Una raccolta di immagini ‘dietro le quinte’, con filmati e interviste, tra cui quelle a Derek Bell, David Piper – che durante le riprese perse una gamba a causa di un incidente – Jonathan Williams che guidò una Porsche 908 su cui fu montata una speciale cinepresa. Ma anche le testimonianze della moglie di McQueen, Neile Adams, del figlio Chad, che a quel tempo aveva solo 10 anni, di Richard Wiseman, archivista del film, che ha dato un contributo essenziale alla realizzazione di questo documentario che non mancherà di emozionare gli appassionati di automobilismo.

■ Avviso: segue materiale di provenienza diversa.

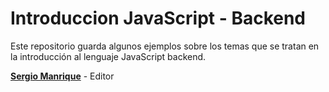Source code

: # Introduccion JavaScript - Backend
Este repositorio guarda algunos ejemplos sobre los temas que se tratan en la introducción al lenguaje JavaScript backend.

[**Sergio Manrique**](https://www.linkedin.com/in/seraleman/) - Editor
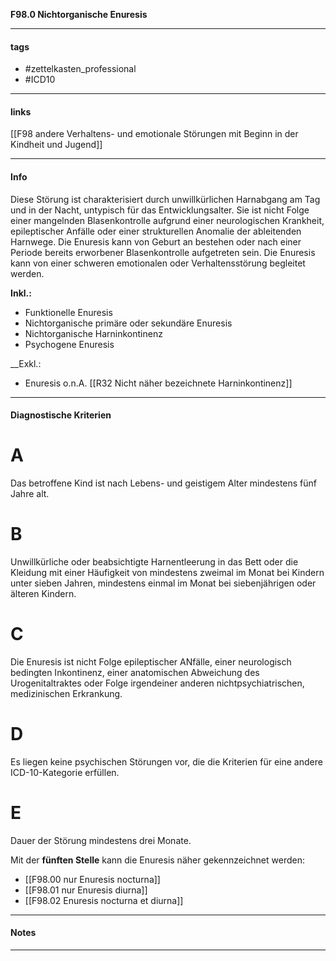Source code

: __F98.0 Nichtorganische Enuresis__

___________________________________________
#### tags

- #zettelkasten_professional
- #ICD10 
___________________________________________
#### links

[[F98 andere Verhaltens- und emotionale Störungen mit Beginn in der Kindheit und Jugend]]

___________________________________________
#### Info
Diese Störung ist charakterisiert durch unwillkürlichen Harnabgang am Tag und in der Nacht, untypisch für das Entwicklungsalter. Sie ist nicht Folge einer mangelnden Blasenkontrolle aufgrund einer neurologischen Krankheit, epileptischer Anfälle oder einer strukturellen Anomalie der ableitenden Harnwege. Die Enuresis kann von Geburt an bestehen oder nach einer Periode bereits erworbener Blasenkontrolle aufgetreten sein. Die Enuresis kann von einer schweren emotionalen oder Verhaltensstörung begleitet werden.

__Inkl.:__
- Funktionelle Enuresis  
- Nichtorganische primäre oder sekundäre Enuresis  
- Nichtorganische Harninkontinenz  
- Psychogene Enuresis

__Exkl.:
- Enuresis o.n.A. [[R32 Nicht näher bezeichnete Harninkontinenz]]
___________________________________________
#### Diagnostische Kriterien

# A
Das betroffene Kind ist nach Lebens- und geistigem Alter mindestens fünf Jahre alt.

# B
Unwillkürliche oder beabsichtigte Harnentleerung in das Bett oder die Kleidung mit einer Häufigkeit von mindestens zweimal im Monat bei Kindern unter sieben Jahren, mindestens einmal im Monat bei siebenjährigen oder älteren Kindern.

# C
Die Enuresis ist nicht Folge epileptischer ANfälle, einer neurologisch bedingten Inkontinenz, einer anatomischen Abweichung des Urogenitaltraktes oder Folge irgendeiner anderen nichtpsychiatrischen, medizinischen Erkrankung.

# D
Es liegen keine psychischen Störungen vor, die die Kriterien für eine andere ICD-10-Kategorie erfüllen.

# E
Dauer der Störung mindestens drei Monate.

Mit der __fünften Stelle__ kann die Enuresis näher gekennzeichnet werden:
- [[F98.00 nur Enuresis nocturna]]
- [[F98.01 nur Enuresis diurna]]
- [[F98.02 Enuresis nocturna et diurna]]
___________________________________________
#### Notes

___________________________________________

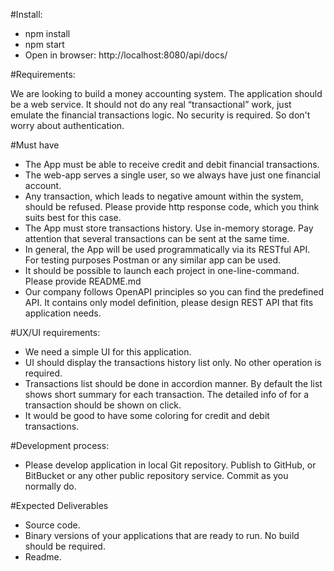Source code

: #Install:

* npm install
* npm start
* Open in browser: http://localhost:8080/api/docs/

#Requirements:

We are looking to build a money accounting system. The application should be a web service. It should not do any real “transactional” work, just emulate the financial transactions logic. No security is required. So don't worry about authentication.

#Must have
* The App must be able to receive credit and debit financial transactions.
* The web-app serves a single user, so we always have just one financial account.
* Any transaction, which leads to negative amount within the system, should be refused. Please provide http response code, which you think suits best for this case.
* The App must store transactions history. Use in-memory storage. Pay attention that several transactions can be sent at the same time.
* In general, the App will be used programmatically via its RESTful API. For testing purposes Postman or any similar app can be used.
* It should be possible to launch each project in one-line-command. Please provide README.md
* Our company follows OpenAPI principles so you can find the predefined API. It contains only model definition, please design REST API that fits application needs.

#UX/UI requirements:
* We need a simple UI for this application.
* UI should display the transactions history list only. No other operation is required.
* Transactions list should be done in accordion manner. By default the list shows short summary for each transaction. The detailed info of for a transaction should be shown on click.
* It would be good to have some coloring for credit and debit transactions.

#Development process:
* Please develop application in local Git repository. Publish to GitHub, or BitBucket or any other public repository service. Commit as you normally do.

#Expected Deliverables
* Source code.
* Binary versions of your applications that are ready to run. No build should be required.
* Readme.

Il film non ebbe successo al botteghino, ma a distanza di 45 anni è un film testimonianza sulla magia delle corse, sul mistero di una passione che – cavalcando la velocità e la vita – resta per molti un mistero.

Steve McQueen è diventato egli stesso un’icona del motorsport, forse anche per la tragica fine dovuta a un mesotelioma pleurico, probabile conseguenza delle fibre di amianto inalate durante le sue frequentazioni motoristiche (considerato l’ampio uso del minerale – oggi vietato in Europa – nelle tute ignifughe, nei ferodi dei freni e in mille altre applicazioni motoristiche).

Dell’iconico attore statunitense oggi è ricorrente uno degli aforismi più citati della storia dello sport: “Quando si corre, è vita. Tutto quanto accade prima o dopo è solo attesa“. In questa frase si racchiude la magia di uno sport che è sfida per la modernità e il futuro.

Il motorsport è una sfida per la vita e contro la morte, ma che deve tenere in considerazione un dato essenziale: non si può mettere in gioco la propria vita in nome di un ideale senza fondamento, sia per motivi etici che per mera intelligenza.

Un tema lanciato nei giorni scorsi da Marc Gené, pilota spagnolo e commentatore dei Gran Premi di F1 su Sky Italia. Come commentatore qualche rilievo si potrà pure fare (e prossimamente vi parteciperemo le nostre riflessioni in merito), ma in questo caso parliamo del pilota.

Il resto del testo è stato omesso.